» Aim of the exercise:
The copy you return should hold only the lines from the top of the data below through the line with "map of site", each duplicated exactly and with no pictures.

» Stored data:
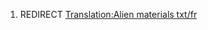 1.  REDIRECT [Translation:Alien materials
    txt/fr](Translation:Alien_materials_txt/fr "wikilink")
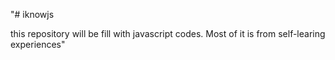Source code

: "# iknowjs

this repository will be fill with javascript codes.
Most of it is from self-learing experiences" 
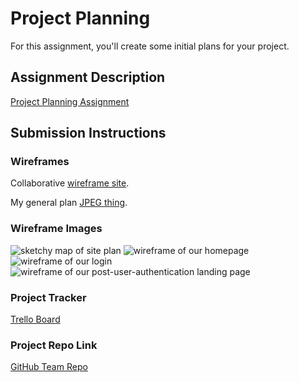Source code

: # Project Planning
For this assignment, you'll create some initial plans for your project.

## Assignment Description
[Project Planning Assignment](https://education.launchcode.org/liftoff/modules/assignments/project-planning)

## Submission Instructions

### Wireframes

Collaborative [wireframe site](https://app.uizard.io/prototypes/PjWwK68v4asnvmYZ8pGg).

My general plan [JPEG thing](https://docs.google.com/document/d/1x_nOkczwqeeU3kRIj4sx_Cl8MLcKNTmTc0RkjAOs0Uk/edit).

### Wireframe Images

![sketchy map of site plan](https://drive.google.com/file/d/1a5wF2RpXNyRkww1za-LCPcC9wkdSfaD7/view?usp=sharing)
![wireframe of our homepage](https://drive.google.com/file/d/1HK81oau7dM99PwroRI95RVI-b9eIFd6s/view?usp=share_link)
![wireframe of our login](https://drive.google.com/file/d/14PhbJjmIC-M3jHjISMTQwvqUDyV2bw63/view?usp=share_link)
![wireframe of our post-user-authentication landing page](https://drive.google.com/file/d/1lQ3srz3XGCkZ7VmAAUsTantlTC0wOiBj/view?usp=share_link)


### Project Tracker

[Trello Board](https://trello.com/b/69tSr3fF/qleanquotes)

### Project Repo Link

[GitHub Team Repo](https://github.com/Apr-23-LC-LiftOff-STL/Liftoff-Team-Christine)

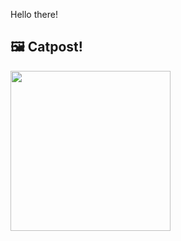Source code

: Hello there!



## 🖼️ Catpost!

<sub>
    <img src="https://cdn2.thecatapi.com/images/bkm.jpg" height="256">
</sub>

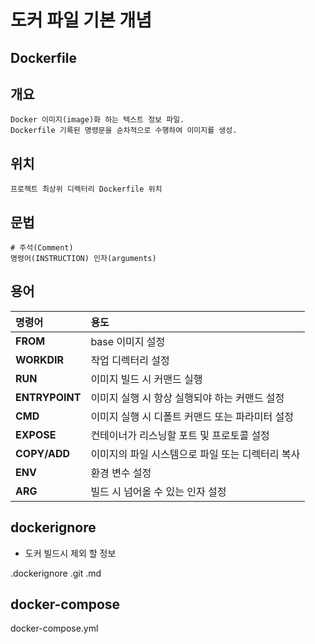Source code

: 도커 파일 기본 개념
==========

Dockerfile
----------

## 개요
    Docker 이미지(image)화 하는 텍스트 정보 파일.
    Dockerfile 기록된 명령문을 순차적으로 수행하여 이미지를 생성.
## 위치
    프로젝트 최상위 디렉터리 Dockerfile 위치
## 문법	
    # 주석(Comment)
    명령어(INSTRUCTION) 인자(arguments)

## 용어
|명령어|용도|
|:---|:---|
|**FROM**|base 이미지 설정|
|**WORKDIR**|작업 디렉터리 설정|
|**RUN**|이미지 빌드 시 커맨드 실행|
|**ENTRYPOINT**|이미지 실행 시 항상 실행되야 하는 커맨드 설정|
|**CMD**|이미지 실행 시 디폴트 커맨드 또는 파라미터 설정|
|**EXPOSE**|컨테이너가 리스닝할 포트 및 프로토콜 설정|
|**COPY/ADD**|이미지의 파일 시스템으로 파일 또는 디렉터리 복사|
|**ENV**|환경 변수 설정|
|**ARG**|빌드 시 넘어올 수 있는 인자 설정|



## dockerignore
* 도커 빌드시 제외 할 정보

.dockerignore
	.git
	.md

## docker-compose

docker-compose.yml







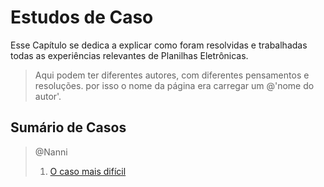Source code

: # Estudos de Caso

Esse Capítulo se dedica a explicar como foram resolvidas e trabalhadas todas as experiências relevantes de Planilhas Eletrônicas.

> Aqui podem ter diferentes autores, com diferentes pensamentos e resoluções. por isso o nome da página era carregar um @'nome do autor'.

## Sumário de Casos

> @Nanni
>
> 1. [O caso mais difícil](./mostDifficultProblem.md)
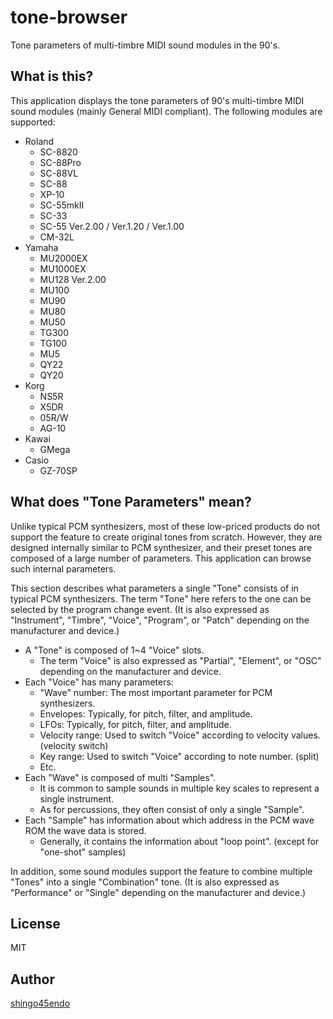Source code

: 
tone-browser
============

Tone parameters of multi-timbre MIDI sound modules in the 90's.


What is this?
-------------

This application displays the tone parameters of 90's multi-timbre MIDI sound modules (mainly General MIDI compliant). The following modules are supported:

* Roland
	* SC-8820
	* SC-88Pro
	* SC-88VL
	* SC-88
	* XP-10
	* SC-55mkII
	* SC-33
	* SC-55 Ver.2.00 / Ver.1.20 / Ver.1.00
	* CM-32L
* Yamaha
	* MU2000EX
	* MU1000EX
	* MU128 Ver.2.00
	* MU100
	* MU90
	* MU80
	* MU50
	* TG300
	* TG100
	* MU5
	* QY22
	* QY20
* Korg
	* NS5R
	* X5DR
	* 05R/W
	* AG-10
* Kawai
	* GMega
* Casio
	* GZ-70SP


What does "Tone Parameters" mean?
---------------------------------

Unlike typical PCM synthesizers, most of these low-priced products do not support the feature to create original tones from scratch. However, they are designed internally similar to PCM synthesizer, and their preset tones are composed of a large number of parameters. This application can browse such internal parameters.

This section describes what parameters a single "Tone" consists of in typical PCM synthesizers. The term "Tone" here refers to the one can be selected by the program change event. (It is also expressed as "Instrument", "Timbre", "Voice", "Program", or "Patch" depending on the manufacturer and device.)

* A "Tone" is composed of 1~4 "Voice" slots.
	* The term "Voice" is also expressed as "Partial", "Element", or "OSC" depending on the manufacturer and device.
* Each "Voice" has many parameters:
	* "Wave" number: The most important parameter for PCM synthesizers.
	* Envelopes: Typically, for pitch, filter, and amplitude.
	* LFOs: Typically, for pitch, filter, and amplitude.
	* Velocity range: Used to switch "Voice" according to velocity values. (velocity switch)
	* Key range: Used to switch "Voice" according to note number. (split)
	* Etc.
* Each "Wave" is composed of multi "Samples".
	* It is common to sample sounds in multiple key scales to represent a single instrument.
	* As for percussions, they often consist of only a single "Sample".
* Each "Sample" has information about which address in the PCM wave ROM the wave data is stored.
	* Generally, it contains the information about "loop point". (except for "one-shot" samples)

In addition, some sound modules support the feature to combine multiple "Tones" into a single "Combination" tone. (It is also expressed as "Performance" or "Single" depending on the manufacturer and device.)


License
-------

MIT


Author
------

[shingo45endo](https://github.com/shingo45endo)
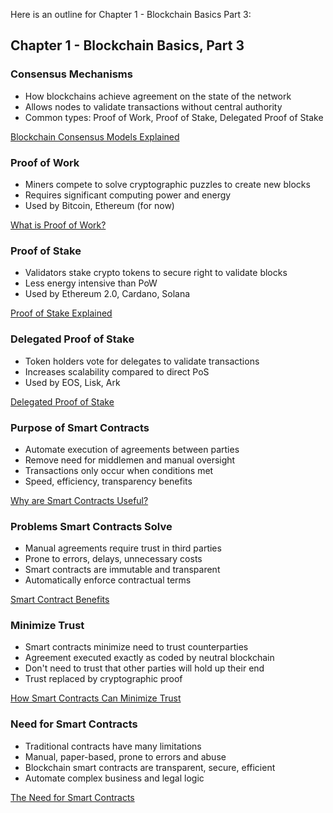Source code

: <!-- @format -->

Here is an outline for Chapter 1 - Blockchain Basics Part 3:

## Chapter 1 - Blockchain Basics, Part 3

### Consensus Mechanisms

- How blockchains achieve agreement on the state of the network
- Allows nodes to validate transactions without central authority
- Common types: Proof of Work, Proof of Stake, Delegated Proof of Stake

[Blockchain Consensus Models Explained](https://www.investopedia.com/terms/b/blockchain-consensus-mechanisms-cryptocurrency.asp)

### Proof of Work

- Miners compete to solve cryptographic puzzles to create new blocks
- Requires significant computing power and energy
- Used by Bitcoin, Ethereum (for now)

[What is Proof of Work?](https://www.investopedia.com/terms/p/proof-work.asp)

### Proof of Stake

- Validators stake crypto tokens to secure right to validate blocks
- Less energy intensive than PoW
- Used by Ethereum 2.0, Cardano, Solana

[Proof of Stake Explained](https://www.kraken.com/learn/proof-of-stake)

### Delegated Proof of Stake

- Token holders vote for delegates to validate transactions
- Increases scalability compared to direct PoS
- Used by EOS, Lisk, Ark

[Delegated Proof of Stake](https://academy.binance.com/en/articles/delegated-proof-of-stake-explained)

### Purpose of Smart Contracts

- Automate execution of agreements between parties
- Remove need for middlemen and manual oversight
- Transactions only occur when conditions met
- Speed, efficiency, transparency benefits

[Why are Smart Contracts Useful?](https://www.ibm.com/topics/smart-contracts)

### Problems Smart Contracts Solve

- Manual agreements require trust in third parties
- Prone to errors, delays, unnecessary costs
- Smart contracts are immutable and transparent
- Automatically enforce contractual terms

[Smart Contract Benefits](https://www.finextra.com/blogposting/15910/benefits-of-smart-contracts)

### Minimize Trust

- Smart contracts minimize need to trust counterparties
- Agreement executed exactly as coded by neutral blockchain
- Don't need to trust that other parties will hold up their end
- Trust replaced by cryptographic proof

[How Smart Contracts Can Minimize Trust](https://solidity.readthedocs.io/en/v0.7.1/introduction-to-smart-contracts.html?highlight=minimize%20trust#how-smart-contracts-can-minimize-trust)

### Need for Smart Contracts

- Traditional contracts have many limitations
- Manual, paper-based, prone to errors and abuse
- Blockchain smart contracts are transparent, secure, efficient
- Automate complex business and legal logic

[The Need for Smart Contracts](https://blockgeeks.com/guides/smart-contracts/)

» Response for this exercise:
 1.  REDIRECT [Translation:Alien materials
    txt/fr](Translation:Alien_materials_txt/fr "wikilink")
Source code

: "# iknowjs

this repository will be fill with javascript codes.
Most of it is from self-learing experiences" 
Source code

: # Project Planning
For this assignment, you'll create some initial plans for your project.

## Assignment Description
[Project Planning Assignment](https://education.launchcode.org/liftoff/modules/assignments/project-planning)

## Submission Instructions

### Wireframes

Collaborative [wireframe site](https://app.uizard.io/prototypes/PjWwK68v4asnvmYZ8pGg).

My general plan [JPEG thing](https://docs.google.com/document/d/1x_nOkczwqeeU3kRIj4sx_Cl8MLcKNTmTc0RkjAOs0Uk/edit).

### Wireframe Images

![sketchy map of site plan](https://drive.google.com/file/d/1a5wF2RpXNyRkww1za-LCPcC9wkdSfaD7/view?usp=sharing)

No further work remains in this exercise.